Discriminant Analysis | Stata Annotated Output
This page shows an example of a discriminant analysis in Stata with footnotes
explaining the output. The data used in this example are from a data file,
discrim.dta, with 244 observations on four variables. The variables include
three continuous, numeric variables (outdoor, social and
conservative) and one categorical variable (job type) with three
levels: 1) customer service, 2) mechanic, and 3) dispatcher.
We are interested in the relationship between the three continuous variables
and our categorical variable. Specifically, we would like to know how many
dimensions we would need to express the relationship. Using this relationship,
we can predict a classification based on the continuous variables or assess how
well the continuous variables separate the categories in the classification. We
will be discussing the
degree to which the continuous variables can be used to discriminate
between the groups. Some options for visualizing what occurs in discriminant analysis can be found in the
Discriminant Analysis
Data Analysis
Example.
First, let’s read in our data and look at them.
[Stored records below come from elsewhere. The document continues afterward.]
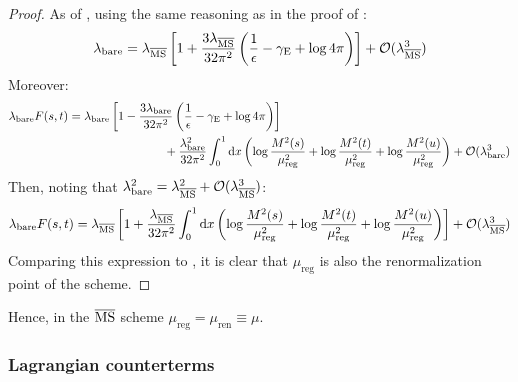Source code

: \begin{proofbox}
  \begin{proof}
    As of , using the same reasoning as in the proof of :
    \begin{equation}
      \lambda_\text{bare} = \lambda_{\overline{\text{MS}}} \left[ 1 + \frac{3\lambda_{\overline{\text{MS}}}}{32\pi^2} \left( \frac{1}{\epsilon} - \gamma_\text{E} + \log 4\pi \right) \right] + \mathcal{O}(\lambda_{\overline{\text{MS}}}^3)
    \end{equation}
    Moreover:
    \begin{equation*}
      \begin{split}
        \lambda_\text{bare} F(s,t)
        & = \lambda_\text{bare} \left[ 1 - \frac{3\lambda_\text{bare}}{32\pi^2} \left( \frac{1}{\epsilon} - \gamma_\text{E} + \log 4\pi \right) \right] \\
        & \qquad \qquad \qquad \qquad  + \frac{\lambda_\text{bare}^2}{32\pi^2} \int_0^1 \mathrm{d} x \left( \log \frac{M^2(s)}{\mu_\text{reg}^2} + \log \frac{M^2(t)}{\mu_\text{reg}^2} + \log \frac{M^2(u)}{\mu_\text{reg}^2} \right) + \mathcal{O}(\lambda_\text{bare}^3) \\
      \end{split}
    \end{equation*}
    Then, noting that $ \lambda_\text{bare}^2 = \lambda_{\overline{\text{MS}}}^2 + \mathcal{O}(\lambda_{\overline{\text{MS}}}^3) $:
    \begin{equation*}
      \lambda_\text{bare} F(s,t) = \lambda_{\overline{\text{MS}}} \left[ 1 + \frac{\lambda_{\overline{\text{MS}}}}{32\pi^2} \int_0^1 \mathrm{d} x \left( \log \frac{M^2(s)}{\mu_\text{reg}^2} + \log \frac{M^2(t)}{\mu_\text{reg}^2} + \log \frac{M^2(u)}{\mu_\text{reg}^2} \right) \right] + \mathcal{O}(\lambda_{\overline{\text{MS}}}^3)
    \end{equation*}
    Comparing this expression to , it is clear that $ \mu_\text{reg} $ is also the renormalization point of the scheme.
  \end{proof}
\end{proofbox}

Hence, in the $ \overline{\text{MS}} $ scheme $ \mu_\text{reg} = \mu_\text{ren} \equiv \mu $.

\subsubsection{Lagrangian counterterms}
use https://stats.idre.ucla.edu/stat/stata/dae/discrim, clear
Stata has several commands that can be used for discriminant analysis.
Candisc performs canonical linear discriminant analysis which is the
classical form of discriminant analysis. We have opted to use candisc, but you could also use discrim
lda which performs the same analysis with a slightly different set of
output. We first list the continuous variables (the “discriminating” variables), and then indicate with
group() the categorical variable of interest.
candisc outdoor social conservative, group(job)
Canonical linear discriminant analysis
| | Like-
| Canon. Eigen- Variance | lihood
Fcn | Corr. value Prop. Cumul. | Ratio F df1 df2 Prob>F
----+---------------------------------+------------------------------------
1 | 0.7207 1.08053 0.7712 0.7712 | 0.3640 52.382 6 478 0.0000 e
2 | 0.4927 .320504 0.2288 1.0000 | 0.7573 38.46 2 240 0.0000 e
---------------------------------------------------------------------------
Ho: this and smaller canon. corr. are zero; e = exact F
Standardized canonical discriminant function coefficients
| function1 function2
-------------+----------------------
outdoor | .3785725 .9261104
social | -.8306986 .2128593
conservative | .5171682 -.2914406
Canonical structure
| function1 function2
-------------+----------------------
outdoor | .3230982 .9372155
social | -.7653907 .2660298
conservative | .467691 -.2587426
Group means on canonical variables
| job
--------+------------------
group1 | customer service
group2 | mechanic
group3 | dispatch
| function1 function2
-------------+----------------------
group1 | -1.2191 -.3890039
group2 | .1067246 .7145704
group3 | 1.419669 -.5059049
Resubstitution classification summary
+---------+
| Key |
|---------|
| Number |
| Percent |
+---------+
| Classified
True | group1 group2 group3 | Total
-------------+------------------------+-------
group1 | 70 11 4 | 85
| 82.35 12.94 4.71 | 100.00
| |
group2 | 16 62 15 | 93
| 17.20 66.67 16.13 | 100.00
| |
group3 | 3 12 51 | 66
| 4.55 18.18 77.27 | 100.00
-------------+------------------------+-------
Total | 89 85 70 | 244
| 36.48 34.84 28.69 | 100.00
| |
Priors | 0.3333 0.3333 0.3333 |
Linear Discriminant Analysis and Coefficients
Canonical linear discriminant analysis
| | Like-
| Canon. Eigen- Variance | lihood
Fcna | Corr.b valuec Prop.d Cumul.e | Ratiof Fg df1h df2i Prob>Fj
-----+----------------------------------+------------------------------------
1 | 0.7207 1.08053 0.7712 0.7712 | 0.3640 52.382 6 478 0.0000 e
2 | 0.4927 .320504 0.2288 1.0000 | 0.7573 38.46 2 240 0.0000 e
-----------------------------------------------------------------------------
Ho: this and smaller canon. corr. are zero; e = exact F
a. Fcn –
This indicates the first or second canonical linear discriminant function. The number of functions
is equal to 1 less than the number of levels in the
group variable or the number of discriminating variables, if there are more
groups than variables. In this example, job has three levels and
three discriminating variables were used, so two functions
are calculated. Each function acts as projections of the data onto a dimension
that best separates or discriminates between the groups.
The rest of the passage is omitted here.